When she moved to New York to be with her now husband, filmmaker Andrew Theodore Balasia, she applied to work for renowned floral arranger Emily Thompson on a whim. Thompson’s artistry would ultimately color MacDonald-Balasia’s own. “Emily taught me that it’s more than just putting flowers in a vase,” she says. After three years under Thompson, she moved back to L.A. in 2018 and started her own business.
Since she started Renko Floral, her unique approach to the craft has attracted artists and brands, including editorial work for Cult Classic magazine, in which MacDonald-Balasia integrated whole octupuses and crabs with tropical flowers, and designing an arrangement for fashion brand Cult Gaia consisting of moth orchids, slices of lotus root, and baby potatoes strung together like a lei.
“I definitely focus more on material selection,” she says. She confesses flower markets don’t offer much inspiration. “Everyone’s getting the same stuff and making variations that look similar,” she says. “It’s just not exciting.” Foraging has remained crucial to her work.

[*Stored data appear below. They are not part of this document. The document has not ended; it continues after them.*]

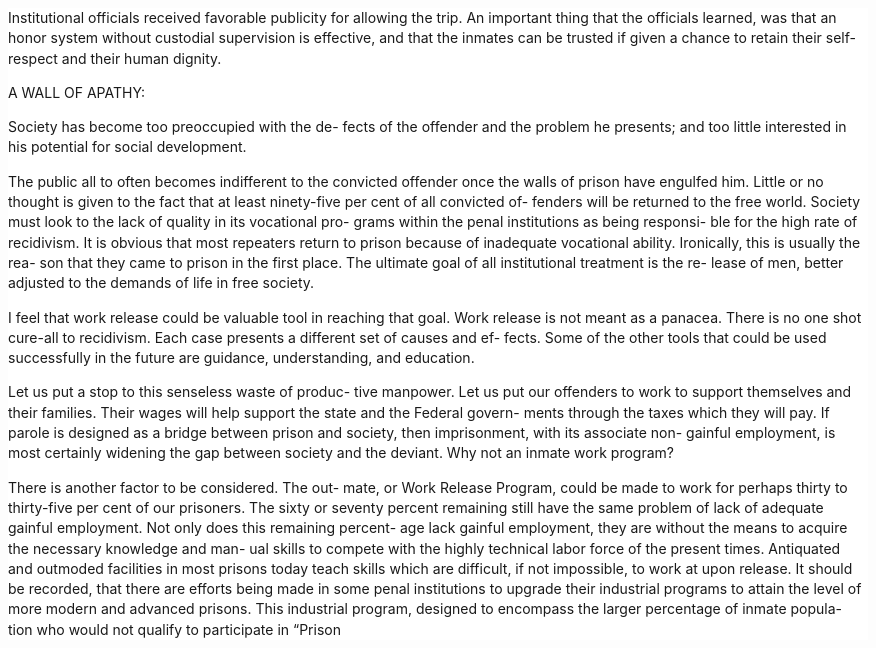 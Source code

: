 Institutional officials received favorable publicity
for allowing the trip. An important thing that the
officials learned, was that an honor system without
custodial supervision is effective, and that the inmates
can be trusted if given a chance to retain their self-
respect and their human dignity.

A WALL OF APATHY:

Society has become too preoccupied with the de-
fects of the offender and the problem he presents;
and too little interested in his potential for social
development.

The public all to often becomes indifferent to the
convicted offender once the walls of prison have
engulfed him. Little or no thought is given to the fact
that at least ninety-five per cent of all convicted of-
fenders will be returned to the free world. Society
must look to the lack of quality in its vocational pro-
grams within the penal institutions as being responsi-
ble for the high rate of recidivism. It is obvious that
most repeaters return to prison because of inadequate
vocational ability. Ironically, this is usually the rea-
son that they came to prison in the first place. The
ultimate goal of all institutional treatment is the re-
lease of men, better adjusted to the demands of life
in free society.

I feel that work release could be valuable tool in
reaching that goal. Work release is not meant as a
panacea. There is no one shot cure-all to recidivism.
Each case presents a different set of causes and ef-
fects. Some of the other tools that could be used
successfully in the future are guidance, understanding,
and education.

Let us put a stop to this senseless waste of produc-
tive manpower. Let us put our offenders to work to
support themselves and their families. Their wages
will help support the state and the Federal govern-
ments through the taxes which they will pay. If
parole is designed as a bridge between prison and
society, then imprisonment, with its associate non-
gainful employment, is most certainly widening the
gap between society and the deviant. Why not an
inmate work program?

There is another factor to be considered. The out-
mate, or Work Release Program, could be made to
work for perhaps thirty to thirty-five per cent of our
prisoners. The sixty or seventy percent remaining still
have the same problem of lack of adequate gainful
employment. Not only does this remaining percent-
age lack gainful employment, they are without the
means to acquire the necessary knowledge and man-
ual skills to compete with the highly technical labor
force of the present times. Antiquated and outmoded
facilities in most prisons today teach skills which are
difficult, if not impossible, to work at upon release. It
should be recorded, that there are efforts being made
in some penal institutions to upgrade their industrial
programs to attain the level of more modern and
advanced prisons. This industrial program, designed
to encompass the larger percentage of inmate popula-
tion who would not qualify to participate in “Prison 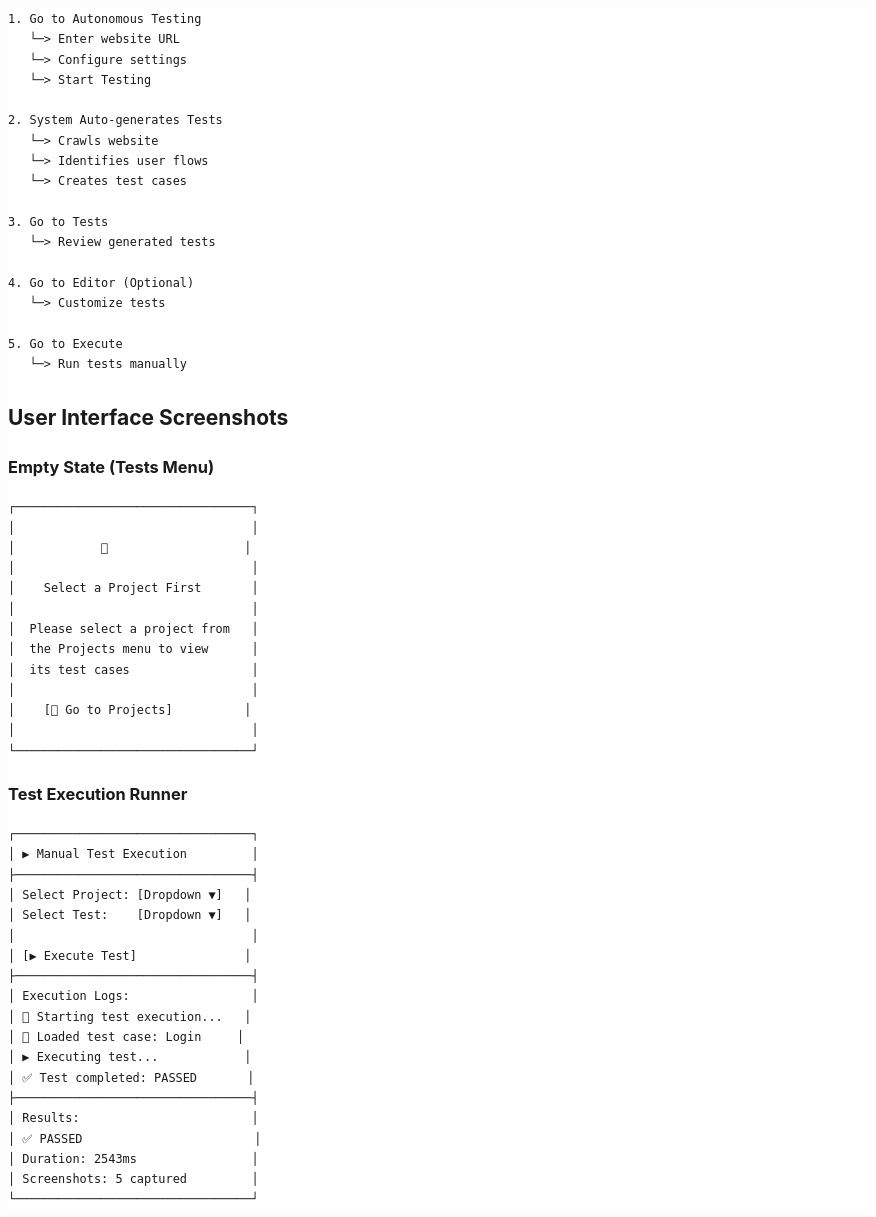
```
1. Go to Autonomous Testing
   └─> Enter website URL
   └─> Configure settings
   └─> Start Testing

2. System Auto-generates Tests
   └─> Crawls website
   └─> Identifies user flows
   └─> Creates test cases

3. Go to Tests
   └─> Review generated tests

4. Go to Editor (Optional)
   └─> Customize tests

5. Go to Execute
   └─> Run tests manually
```

## User Interface Screenshots

### Empty State (Tests Menu)
```
┌─────────────────────────────────┐
│                                 │
│            📝                   │
│                                 │
│    Select a Project First       │
│                                 │
│  Please select a project from   │
│  the Projects menu to view      │
│  its test cases                 │
│                                 │
│    [📁 Go to Projects]          │
│                                 │
└─────────────────────────────────┘
```

### Test Execution Runner
```
┌─────────────────────────────────┐
│ ▶️ Manual Test Execution         │
├─────────────────────────────────┤
│ Select Project: [Dropdown ▼]   │
│ Select Test:    [Dropdown ▼]   │
│                                 │
│ [▶️ Execute Test]               │
├─────────────────────────────────┤
│ Execution Logs:                 │
│ 🚀 Starting test execution...   │
│ 📝 Loaded test case: Login     │
│ ▶️ Executing test...            │
│ ✅ Test completed: PASSED       │
├─────────────────────────────────┤
│ Results:                        │
│ ✅ PASSED                        │
│ Duration: 2543ms                │
│ Screenshots: 5 captured         │
└─────────────────────────────────┘
```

Instead of flower markets, she scours neighbors’ yards, parking lots, and the wet markets of her local Chinatown, all of which proffer a diverse, unique range of materials.
She designs with items that are “beyond simply beautiful or rare or expensive,” gravitating toward materials that are conventionally considered too unattractive or commonplace to be in a special arrangement, like baby eggplants or coral vine weeds.
Her ethos of finding the beauty in strange things is what makes her creations so intriguing. Their eerie beauty proves that nature is often most mesmerizing when it is at its wildest. In her arrangments, anything from a simple daikon to fleshy cephalopods can warrant the center of attention. “It’s not necessarily about it being beautiful,” she says. “It’s opening your eyes to seeing it in a different way.”
Renko Floral’s eerie
arrangements prove that
nature is often most
mesmerizing when it is
at its wildest.
Hawai‘i has been formative
to MacDonald-Balasia’s
engagement with the
floral industry.
For MacDonald-Balasia, her floral work is about “opening your eyes to seeing it in a different way.”